PROBLEM DESCRIPTION »
In how many lines of these records does the word "Potřebuji" appear? Give the number by itself.

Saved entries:

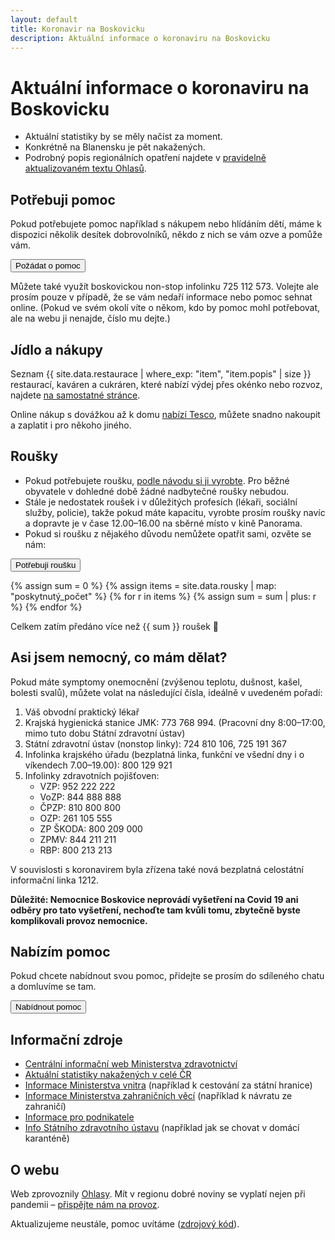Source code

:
 ```yaml
---
layout: default
title: Koronavir na Boskovicku
description: Aktuální informace o koronaviru na Boskovicku
---
```


<script src="stats.js"></script>

# Aktuální informace o koronaviru na Boskovicku

<ul>
    <li><span id="stats">Aktuální statistiky by se měly načíst za moment.</span></li>
    <li>Konkrétně na Blanensku je pět nakažených.</li>
    <li>Podrobný popis regionálních opatření najdete v <a href="https://ohlasy.info/clanky/2020/03/koronavirus-opatreni.html">pravidelně aktualizovaném textu Ohlasů</a>.</li>
</ul>

## Potřebuji pomoc

Pokud potřebujete pomoc například s nákupem nebo hlídáním dětí, máme k dispozici několik desítek dobrovolníků, někdo z nich se vám ozve a pomůže vám.

<form action="poptavka.html">
    <input type="submit" value="Požádat o pomoc" />
</form>

Můžete také využít boskovickou non-stop infolinku 725 112 573. Volejte ale prosím pouze v případě, že se vám nedaří
informace nebo pomoc sehnat online. (Pokud ve svém okolí víte o někom, kdo by pomoc mohl potřebovat, ale na webu ji nenajde, číslo mu dejte.)

## Jídlo a nákupy

Seznam {{ site.data.restaurace | where_exp: "item", "item.popis" | size }} restaurací, kaváren a cukráren, které nabízí výdej přes okénko nebo rozvoz, najdete [na samostatné stránce](restaurace.html).

Online nákup s dovážkou až k domu [nabízí Tesco](https://nakup.itesco.cz/groceries/cs-CZ), můžete snadno nakoupit a zaplatit i pro někoho jiného.

## Roušky

- Pokud potřebujete roušku, [podle návodu si ji vyrobte](https://docs.google.com/document/d/196nnOt7xF2vrkI66Pxy3nXILoQDO5oppffC94bq0iK0/preview). Pro běžné obyvatele v dohledné době žádné
  nadbytečné roušky nebudou.
- Stále je nedostatek roušek i v důležitých profesích (lékaři, sociální služby, policie), takže pokud máte kapacitu, vyrobte prosím roušky navíc a dopravte je v čase 12.00–16.00 na sběrné místo v kině Panorama.
- Pokud si roušku z nějakého důvodu nemůžete opatřit sami, ozvěte se nám:

<form action="rousky.html">
    <input type="submit" value="Potřebuji roušku" />
</form>

{% assign sum = 0 %}
{% assign items = site.data.rousky | map: "poskytnutý_počet" %}
{% for r in items %}
{% assign sum = sum | plus: r %}
{% endfor %}

Celkem zatím předáno více než {{ sum }} roušek 🎉

## Asi jsem nemocný, co mám dělat?

Pokud máte symptomy onemocnění (zvýšenou teplotu, dušnost, kašel, bolesti svalů), můžete volat na následující čísla, ideálně v uvedeném pořadí:

1. Váš obvodní praktický lékař
2. Krajská hygienická stanice JMK: 773 768 994. (Pracovní dny 8:00–17:00, mimo tuto dobu Státní zdravotní ústav)
3. Státní zdravotní ústav (nonstop linky): 724 810 106, 725 191 367
4. Infolinka krajského úřadu (bezplatná linka, funkční ve všední dny i o víkendech 7.00–19.00): 800 129 921
5. Infolinky zdravotních pojišťoven:
   - VZP: 952 222 222
   - VoZP: 844 888 888
   - ČPZP: 810 800 800
   - OZP: 261 105 555
   - ZP ŠKODA: 800 209 000
   - ZPMV: 844 211 211
   - RBP: 800 213 213

V souvislosti s koronavirem byla zřízena také nová bezplatná celostátní informační linka 1212.

**Důležité: Nemocnice Boskovice neprovádí vyšetření na Covid 19 ani odběry pro tato vyšetření,
nechoďte tam kvůli tomu, zbytečně byste komplikovali provoz nemocnice.**

## Nabízím pomoc

Pokud chcete nabídnout svou pomoc, přidejte se prosím do sdíleného chatu a domluvíme se tam.

<form action="https://bit.ly/koronabce">
    <input type="submit" value="Nabídnout pomoc" />
</form>

## Informační zdroje

- [Centrální informační web Ministerstva zdravotnictví](https://koronavirus.mzcr.cz/)
- [Aktuální statistiky nakažených v celé ČR](https://onemocneni-aktualne.mzcr.cz/covid-19)
- [Informace Ministerstva vnitra](https://www.mvcr.cz/clanek/coronavirus-informace-mv.aspx) (například k cestování za státní hranice)
- [Informace Ministerstva zahraničních věcí](https://www.mzv.cz/jnp/cz/cestujeme/aktualni_doporuceni_a_varovani/vyhlaseni_nouzoveho_stavu.html) (například k návratu ze zahraničí)
- [Informace pro podnikatele](https://www.businessinfo.cz/clanky/odpovedi-na-nejcastejsi-dotazy-podnikatelu-ohledne-aktualnich-opatreni-proti-sireni-koronaviru/)
- [Info Státního zdravotního ústavu](http://www.szu.cz/tema/prevence/rady-a-doporuceni-pro-domaci-karantenu) (například jak se chovat v domácí karanténě)

## O webu

Web zprovoznily [Ohlasy](https://ohlasy.info). Mít v regionu dobré noviny se vyplatí nejen při pandemii – [přispějte nám na provoz](https://www.darujme.cz/projekt/1202392).

Aktualizujeme neustále, pomoc uvítáme ([zdrojový kód](https://github.com/Ohlasy/koronavirus)).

TASK ANSWER »
2